Exercise brief
Start at the line in the entries below that contains "(4 days ago)", stop at the line that contains "(5 days ago)", and output exactly the lines in that span, both ends included.

──────── Data shown ────────

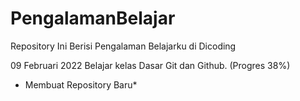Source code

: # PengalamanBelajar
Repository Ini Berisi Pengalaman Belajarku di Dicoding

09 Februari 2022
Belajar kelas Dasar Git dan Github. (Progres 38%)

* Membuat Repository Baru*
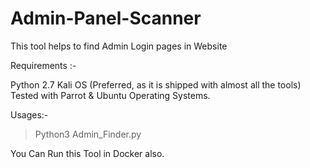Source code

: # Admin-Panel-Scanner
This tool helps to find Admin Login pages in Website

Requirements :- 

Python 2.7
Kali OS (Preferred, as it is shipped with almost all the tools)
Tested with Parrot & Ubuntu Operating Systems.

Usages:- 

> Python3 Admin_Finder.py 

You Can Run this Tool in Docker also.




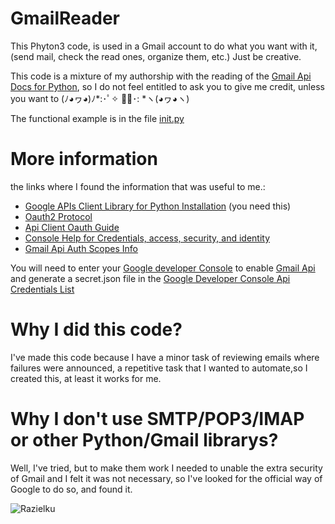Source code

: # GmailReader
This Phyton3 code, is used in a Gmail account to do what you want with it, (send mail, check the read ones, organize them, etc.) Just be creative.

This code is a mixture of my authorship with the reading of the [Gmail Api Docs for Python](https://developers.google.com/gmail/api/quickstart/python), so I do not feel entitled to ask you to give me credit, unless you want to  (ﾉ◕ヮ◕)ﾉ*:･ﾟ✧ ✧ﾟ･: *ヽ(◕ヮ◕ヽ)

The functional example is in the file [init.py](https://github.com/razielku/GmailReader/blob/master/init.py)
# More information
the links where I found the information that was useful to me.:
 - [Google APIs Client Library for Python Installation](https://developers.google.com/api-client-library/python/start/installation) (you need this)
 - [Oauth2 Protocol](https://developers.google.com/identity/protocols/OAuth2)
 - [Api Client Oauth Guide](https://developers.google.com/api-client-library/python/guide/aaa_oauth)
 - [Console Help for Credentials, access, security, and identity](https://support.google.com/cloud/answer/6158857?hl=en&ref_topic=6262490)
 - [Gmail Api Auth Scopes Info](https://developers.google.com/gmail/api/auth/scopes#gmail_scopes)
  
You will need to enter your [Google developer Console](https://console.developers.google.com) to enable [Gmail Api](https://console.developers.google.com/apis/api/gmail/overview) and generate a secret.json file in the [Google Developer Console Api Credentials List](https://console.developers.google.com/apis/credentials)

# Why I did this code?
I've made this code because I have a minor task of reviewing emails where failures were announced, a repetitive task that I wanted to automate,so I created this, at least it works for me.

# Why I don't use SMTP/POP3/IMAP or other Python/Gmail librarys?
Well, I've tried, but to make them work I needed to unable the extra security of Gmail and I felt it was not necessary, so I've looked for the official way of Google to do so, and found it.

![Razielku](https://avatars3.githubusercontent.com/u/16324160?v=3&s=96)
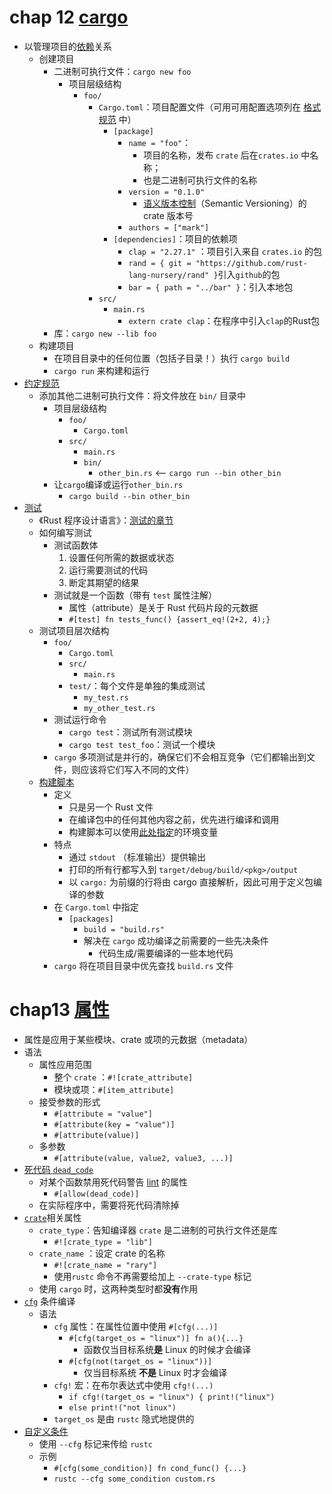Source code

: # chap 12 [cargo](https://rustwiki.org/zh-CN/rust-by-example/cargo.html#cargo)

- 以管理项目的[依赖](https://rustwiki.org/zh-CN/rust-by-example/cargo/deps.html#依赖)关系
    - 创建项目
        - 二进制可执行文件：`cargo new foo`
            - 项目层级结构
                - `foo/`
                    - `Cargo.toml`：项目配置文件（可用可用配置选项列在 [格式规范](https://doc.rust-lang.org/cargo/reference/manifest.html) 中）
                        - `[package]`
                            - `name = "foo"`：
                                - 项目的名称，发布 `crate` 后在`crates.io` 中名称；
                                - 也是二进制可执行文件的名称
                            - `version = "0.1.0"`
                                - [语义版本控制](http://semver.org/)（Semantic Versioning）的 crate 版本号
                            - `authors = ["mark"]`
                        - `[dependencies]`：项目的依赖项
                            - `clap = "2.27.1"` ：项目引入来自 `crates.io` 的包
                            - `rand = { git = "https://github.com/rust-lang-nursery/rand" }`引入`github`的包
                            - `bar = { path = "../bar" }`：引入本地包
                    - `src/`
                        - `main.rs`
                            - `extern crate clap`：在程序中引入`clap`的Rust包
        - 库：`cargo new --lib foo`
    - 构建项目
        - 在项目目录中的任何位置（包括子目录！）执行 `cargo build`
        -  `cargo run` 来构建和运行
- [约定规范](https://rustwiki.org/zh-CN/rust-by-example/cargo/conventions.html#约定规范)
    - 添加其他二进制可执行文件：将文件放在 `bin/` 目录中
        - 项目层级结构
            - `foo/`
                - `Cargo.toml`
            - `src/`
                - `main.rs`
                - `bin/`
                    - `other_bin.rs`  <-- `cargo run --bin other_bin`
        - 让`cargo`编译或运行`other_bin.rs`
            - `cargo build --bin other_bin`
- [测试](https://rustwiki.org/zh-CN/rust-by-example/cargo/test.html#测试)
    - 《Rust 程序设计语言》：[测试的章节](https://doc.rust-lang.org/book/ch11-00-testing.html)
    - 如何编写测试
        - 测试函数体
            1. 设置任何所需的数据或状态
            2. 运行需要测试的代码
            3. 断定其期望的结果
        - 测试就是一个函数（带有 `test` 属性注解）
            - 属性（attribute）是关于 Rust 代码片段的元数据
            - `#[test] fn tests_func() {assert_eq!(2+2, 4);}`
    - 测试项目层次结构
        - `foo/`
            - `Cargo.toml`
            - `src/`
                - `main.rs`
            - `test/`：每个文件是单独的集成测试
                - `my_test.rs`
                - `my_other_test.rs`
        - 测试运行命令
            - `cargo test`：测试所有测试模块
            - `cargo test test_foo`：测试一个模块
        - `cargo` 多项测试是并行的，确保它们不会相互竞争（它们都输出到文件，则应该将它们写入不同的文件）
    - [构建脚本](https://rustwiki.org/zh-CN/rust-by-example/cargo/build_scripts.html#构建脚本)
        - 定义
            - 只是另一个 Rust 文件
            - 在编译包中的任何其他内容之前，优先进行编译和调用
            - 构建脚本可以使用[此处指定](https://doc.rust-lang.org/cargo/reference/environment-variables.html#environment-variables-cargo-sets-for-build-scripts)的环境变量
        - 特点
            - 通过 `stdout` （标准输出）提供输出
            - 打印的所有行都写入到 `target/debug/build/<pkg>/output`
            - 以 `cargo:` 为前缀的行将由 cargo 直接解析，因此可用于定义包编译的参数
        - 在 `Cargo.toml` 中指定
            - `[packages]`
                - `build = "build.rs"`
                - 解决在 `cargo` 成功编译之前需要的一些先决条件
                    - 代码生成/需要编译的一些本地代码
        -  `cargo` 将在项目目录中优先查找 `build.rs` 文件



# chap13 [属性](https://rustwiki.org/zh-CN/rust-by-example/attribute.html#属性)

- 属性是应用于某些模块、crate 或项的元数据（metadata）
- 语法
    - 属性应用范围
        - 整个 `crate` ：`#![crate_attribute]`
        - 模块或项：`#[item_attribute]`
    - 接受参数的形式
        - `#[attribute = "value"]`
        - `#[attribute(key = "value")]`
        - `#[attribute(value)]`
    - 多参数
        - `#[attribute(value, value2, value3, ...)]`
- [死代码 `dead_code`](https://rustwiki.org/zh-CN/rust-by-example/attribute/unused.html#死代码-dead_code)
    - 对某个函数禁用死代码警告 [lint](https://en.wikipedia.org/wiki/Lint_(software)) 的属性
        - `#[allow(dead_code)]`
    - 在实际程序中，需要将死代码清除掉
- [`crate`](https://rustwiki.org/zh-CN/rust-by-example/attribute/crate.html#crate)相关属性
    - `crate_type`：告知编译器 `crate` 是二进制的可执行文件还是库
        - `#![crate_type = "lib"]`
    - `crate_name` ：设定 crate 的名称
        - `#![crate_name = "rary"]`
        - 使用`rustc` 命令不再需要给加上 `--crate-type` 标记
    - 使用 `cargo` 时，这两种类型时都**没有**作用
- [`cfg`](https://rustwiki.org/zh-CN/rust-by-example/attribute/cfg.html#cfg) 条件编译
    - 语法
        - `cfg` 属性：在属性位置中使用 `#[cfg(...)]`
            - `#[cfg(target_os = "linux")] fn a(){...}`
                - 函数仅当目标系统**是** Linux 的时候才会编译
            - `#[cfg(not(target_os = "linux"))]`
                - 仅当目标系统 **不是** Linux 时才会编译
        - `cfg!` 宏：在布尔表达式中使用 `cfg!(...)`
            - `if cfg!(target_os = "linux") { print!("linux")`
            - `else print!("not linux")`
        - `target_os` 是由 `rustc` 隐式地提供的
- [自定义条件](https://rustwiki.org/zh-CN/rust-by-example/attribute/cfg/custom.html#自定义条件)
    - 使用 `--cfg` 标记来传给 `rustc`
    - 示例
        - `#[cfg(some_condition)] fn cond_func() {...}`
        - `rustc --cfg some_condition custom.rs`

────────
──────── Data shown ────────

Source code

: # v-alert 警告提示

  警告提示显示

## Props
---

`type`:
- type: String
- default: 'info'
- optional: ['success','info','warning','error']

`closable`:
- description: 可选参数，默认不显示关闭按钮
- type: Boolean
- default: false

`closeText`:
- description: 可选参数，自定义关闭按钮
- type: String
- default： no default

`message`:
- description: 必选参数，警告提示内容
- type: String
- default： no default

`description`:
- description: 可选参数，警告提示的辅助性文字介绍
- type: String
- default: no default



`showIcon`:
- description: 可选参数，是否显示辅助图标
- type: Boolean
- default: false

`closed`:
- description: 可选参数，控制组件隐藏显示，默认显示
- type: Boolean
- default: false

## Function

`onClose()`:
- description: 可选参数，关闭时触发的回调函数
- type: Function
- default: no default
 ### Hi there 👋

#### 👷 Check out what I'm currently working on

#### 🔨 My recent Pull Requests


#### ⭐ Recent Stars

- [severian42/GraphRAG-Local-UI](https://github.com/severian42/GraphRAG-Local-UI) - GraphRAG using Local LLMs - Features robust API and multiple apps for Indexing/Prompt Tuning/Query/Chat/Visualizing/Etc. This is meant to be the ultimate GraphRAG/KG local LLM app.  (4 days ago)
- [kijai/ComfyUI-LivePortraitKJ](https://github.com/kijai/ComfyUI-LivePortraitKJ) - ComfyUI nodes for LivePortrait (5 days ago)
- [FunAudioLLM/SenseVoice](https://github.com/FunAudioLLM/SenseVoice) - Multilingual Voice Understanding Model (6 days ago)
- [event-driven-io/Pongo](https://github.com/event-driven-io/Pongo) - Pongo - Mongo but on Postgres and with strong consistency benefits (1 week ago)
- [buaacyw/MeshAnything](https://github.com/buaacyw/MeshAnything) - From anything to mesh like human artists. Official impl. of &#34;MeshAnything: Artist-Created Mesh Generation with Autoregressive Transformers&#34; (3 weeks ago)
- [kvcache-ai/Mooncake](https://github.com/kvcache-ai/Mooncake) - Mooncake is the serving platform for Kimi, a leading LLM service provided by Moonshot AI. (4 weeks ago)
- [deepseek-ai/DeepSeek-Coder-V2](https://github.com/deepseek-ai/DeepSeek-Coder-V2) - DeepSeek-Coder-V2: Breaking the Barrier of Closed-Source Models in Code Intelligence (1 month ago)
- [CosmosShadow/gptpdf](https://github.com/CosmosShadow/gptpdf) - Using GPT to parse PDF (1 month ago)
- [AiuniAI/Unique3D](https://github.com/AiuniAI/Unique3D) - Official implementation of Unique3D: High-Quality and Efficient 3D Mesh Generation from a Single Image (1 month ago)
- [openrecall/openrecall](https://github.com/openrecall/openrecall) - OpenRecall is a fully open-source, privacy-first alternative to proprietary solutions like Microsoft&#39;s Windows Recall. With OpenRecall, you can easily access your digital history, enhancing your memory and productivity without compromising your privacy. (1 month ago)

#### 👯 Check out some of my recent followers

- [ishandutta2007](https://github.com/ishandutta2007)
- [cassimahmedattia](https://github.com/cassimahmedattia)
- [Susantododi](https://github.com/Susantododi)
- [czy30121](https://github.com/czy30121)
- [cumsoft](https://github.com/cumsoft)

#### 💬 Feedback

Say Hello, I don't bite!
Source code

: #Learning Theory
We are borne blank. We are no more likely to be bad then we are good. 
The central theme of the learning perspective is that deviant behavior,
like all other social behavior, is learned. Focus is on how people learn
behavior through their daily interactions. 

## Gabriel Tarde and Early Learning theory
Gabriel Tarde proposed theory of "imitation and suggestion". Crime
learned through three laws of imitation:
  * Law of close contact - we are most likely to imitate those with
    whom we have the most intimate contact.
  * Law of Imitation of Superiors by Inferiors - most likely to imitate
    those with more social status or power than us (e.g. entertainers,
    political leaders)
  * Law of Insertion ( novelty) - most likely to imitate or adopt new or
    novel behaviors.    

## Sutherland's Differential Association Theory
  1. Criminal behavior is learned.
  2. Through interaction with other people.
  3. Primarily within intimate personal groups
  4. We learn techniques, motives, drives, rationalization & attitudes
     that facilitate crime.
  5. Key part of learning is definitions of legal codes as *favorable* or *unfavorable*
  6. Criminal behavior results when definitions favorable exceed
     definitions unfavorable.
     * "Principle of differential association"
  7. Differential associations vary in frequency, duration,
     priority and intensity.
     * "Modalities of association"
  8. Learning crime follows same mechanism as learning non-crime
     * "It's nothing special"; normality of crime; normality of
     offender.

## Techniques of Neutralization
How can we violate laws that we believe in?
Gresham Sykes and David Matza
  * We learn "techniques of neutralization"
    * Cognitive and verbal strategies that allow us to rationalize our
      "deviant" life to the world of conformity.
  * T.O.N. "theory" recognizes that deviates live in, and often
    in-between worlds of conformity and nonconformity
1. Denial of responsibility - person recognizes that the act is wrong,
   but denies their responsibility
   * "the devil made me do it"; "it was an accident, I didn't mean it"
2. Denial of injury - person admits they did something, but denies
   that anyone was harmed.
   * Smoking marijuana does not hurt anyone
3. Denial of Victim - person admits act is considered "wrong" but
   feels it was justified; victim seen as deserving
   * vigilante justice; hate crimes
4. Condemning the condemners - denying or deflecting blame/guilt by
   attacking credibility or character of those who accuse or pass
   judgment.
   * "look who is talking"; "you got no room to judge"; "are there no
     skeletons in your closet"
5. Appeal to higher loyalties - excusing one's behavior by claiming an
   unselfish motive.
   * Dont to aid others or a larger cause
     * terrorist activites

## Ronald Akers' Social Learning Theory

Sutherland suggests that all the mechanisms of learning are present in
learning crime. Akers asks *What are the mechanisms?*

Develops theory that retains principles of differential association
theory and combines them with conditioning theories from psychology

────────

Result of this task
- [severian42/GraphRAG-Local-UI](https://github.com/severian42/GraphRAG-Local-UI) - GraphRAG using Local LLMs - Features robust API and multiple apps for Indexing/Prompt Tuning/Query/Chat/Visualizing/Etc. This is meant to be the ultimate GraphRAG/KG local LLM app.  (4 days ago)
- [kijai/ComfyUI-LivePortraitKJ](https://github.com/kijai/ComfyUI-LivePortraitKJ) - ComfyUI nodes for LivePortrait (5 days ago)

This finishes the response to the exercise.